O altofalante emite dois toques anunciando a voz do condutor da composição. Próxima estação, tal.
O trem é um modelo dos anos 70, logo será substituído por um destes novos, com televisão, ar condicionado e mais espaço para se espremer em pé. Do escuro do túnel chegam rangidos de freios, soa doloroso, o peso das toneladas sobre os trilhos emite estrondos, passadas de gigante, marteladas. Todos ao redor adultos urbanos civilizados, indiferentes à canção grotesca cotidiana.
Na tal estação, moedas tilintam pelo chão e interrompem Maria por um momento, até que outros auxiliem a senhora diante da bilheteria. Ela continua seu caminho, passa pela catraca, também um modelo antigo, logo trocarão por outro tipo, mais difícil de burlar. A borboleta gira com força, bate ao final de sua volta com uma pancada surda. Maria pisa sobre o degrau da escada rolante, o corrimão de borracha corre – literalmente – criando um murmúrio próprio. Dentro da máquina, as engrenagens batem em um ritmo cardíaco. Ela desce os degraus, apressada, escuta a aproximação do trem e não quer perdê-lo.
Porém ainda há outro lance para vencer e não dará tempo. Pois quem estava na plataforma já ouviu. Ouviu o silêncio do túnel se cobrir pelo sopro das correntes empurradas pela composição, ouviu o vento velejando nas orelhas, a brisa sugerindo horizontes e mares na memória e não tumbas de concreto. Depois escutou o trinado da linha na promessa do trem, o grito histérico das rodas, a passagem cadenciada dos vagões em baixa velocidade, assovios, suspiros e chiados, água fria jogada em chapa quente, e as portas automáticas se abrem, ao correr rodopiante de carretilhas ocultas.
As pessoas viajam em seus mundinhos particulares, não escutam os passos dos passageiros, pequenas conversas, um choro de bebê, um espirro mais ali. A multidão reduz velocidade quando se aglomera diante da escadaria, as solas dos pés chiam no chão aguardando sua vez de subí-la. E chiam novamente sobre os degraus, cada qual em seu compasso, mas ao ouvido soa um único chocalho calmo.

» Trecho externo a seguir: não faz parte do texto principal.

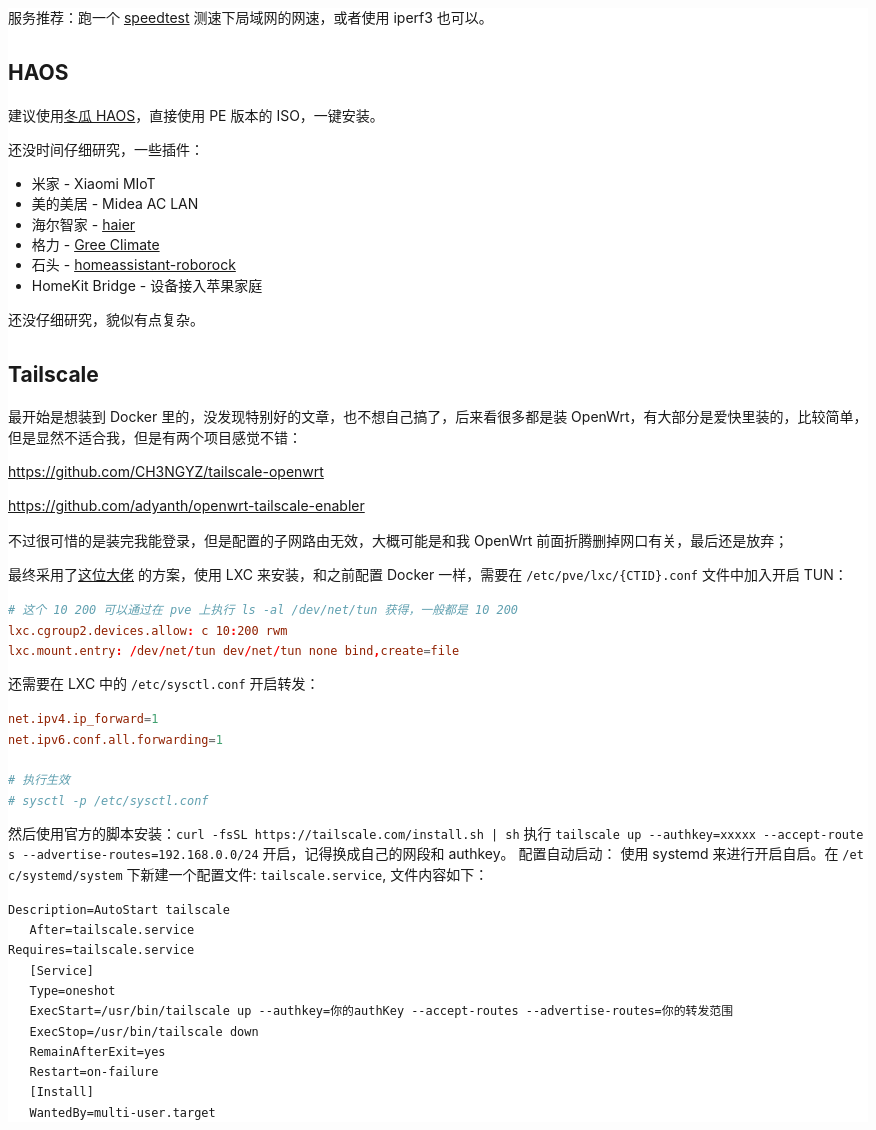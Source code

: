 服务推荐：跑一个 [speedtest](https://github.com/librespeed/speedtest/blob/master/doc_docker.md) 测速下局域网的网速，或者使用 iperf3 也可以。

## HAOS

建议使用[冬瓜 HAOS](https://bbs.hassbian.com/thread-24065-1-1.html)，直接使用 PE 版本的 ISO，一键安装。

还没时间仔细研究，一些插件：

- 米家 - Xiaomi MIoT
- 美的美居 - Midea AC LAN
- 海尔智家 - [haier](https://github.com/banto6/haier)
- 格力 - [Gree Climate](https://www.home-assistant.io/integrations/gree/)
- 石头 - [homeassistant-roborock](https://github.com/humbertogontijo/homeassistant-roborock)
- HomeKit Bridge - 设备接入苹果家庭

还没仔细研究，貌似有点复杂。

## Tailscale

最开始是想装到 Docker 里的，没发现特别好的文章，也不想自己搞了，后来看很多都是装 OpenWrt，有大部分是爱快里装的，比较简单，但是显然不适合我，但是有两个项目感觉不错：

https://github.com/CH3NGYZ/tailscale-openwrt

https://github.com/adyanth/openwrt-tailscale-enabler

不过很可惜的是装完我能登录，但是配置的子网路由无效，大概可能是和我 OpenWrt 前面折腾删掉网口有关，最后还是放弃；

最终采用了[这位大佬](https://acchw.top/posts/3940/index.html) 的方案，使用 LXC 来安装，和之前配置 Docker 一样，需要在 `/etc/pve/lxc/{CTID}.conf` 文件中加入开启 TUN：

```conf
# 这个 10 200 可以通过在 pve 上执行 ls -al /dev/net/tun 获得，一般都是 10 200
lxc.cgroup2.devices.allow: c 10:200 rwm
lxc.mount.entry: /dev/net/tun dev/net/tun none bind,create=file
```

还需要在 LXC 中的 `/etc/sysctl.conf` 开启转发：

```conf
net.ipv4.ip_forward=1
net.ipv6.conf.all.forwarding=1

# 执行生效
# sysctl -p /etc/sysctl.conf
```

然后使用官方的脚本安装：`curl -fsSL https://tailscale.com/install.sh | sh`
执行 `tailscale up --authkey=xxxxx --accept-routes --advertise-routes=192.168.0.0/24` 开启，记得换成自己的网段和 authkey。
配置自动启动：
使用 systemd 来进行开启自启。在 `/etc/systemd/system` 下新建一个配置文件: `tailscale.service`, 文件内容如下：

```
Description=AutoStart tailscale
   After=tailscale.service
Requires=tailscale.service
   [Service]
   Type=oneshot
   ExecStart=/usr/bin/tailscale up --authkey=你的authKey --accept-routes --advertise-routes=你的转发范围
   ExecStop=/usr/bin/tailscale down
   RemainAfterExit=yes
   Restart=on-failure
   [Install]
   WantedBy=multi-user.target
```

Ela para de correr, um pouco porque o trem embaixo já emitiu o sinal de fechamento das portas, outro tanto porque os passageiros se esparramam a frente e eliminam qualquer chance de corrida. Maria conforma-se, mas bufa um muxoxo entre lamento e revolta. Desce um novo lance de escada rolante, e distrai-se com o rebanho em passo de marcha mansa, quase uma invasão tranquila avançando sobre a escadaria ao lado. Maria observa João, seu rosto lhe é familiar, mas o contexto errado atrapalha o reconhecimento.
Maria se recorda de João, tempos de colégio, namoros imaginados que nunca se realizaram, e lhe pareceu um sinal, um sinal de como as coisas deveriam ser.
Ela se volta e grita “João, João”, mas ele segue reto, sem olhar para trás, embalado na canção. Maria ficou parada ao pé da escada vendo-o subir, cogita uma outra tentativa, suportando a mistura de vergonha e humilhação.
Maria desiste, está atrasada para a audição e, afinal, são outros tempos. Tempos de ir em frente.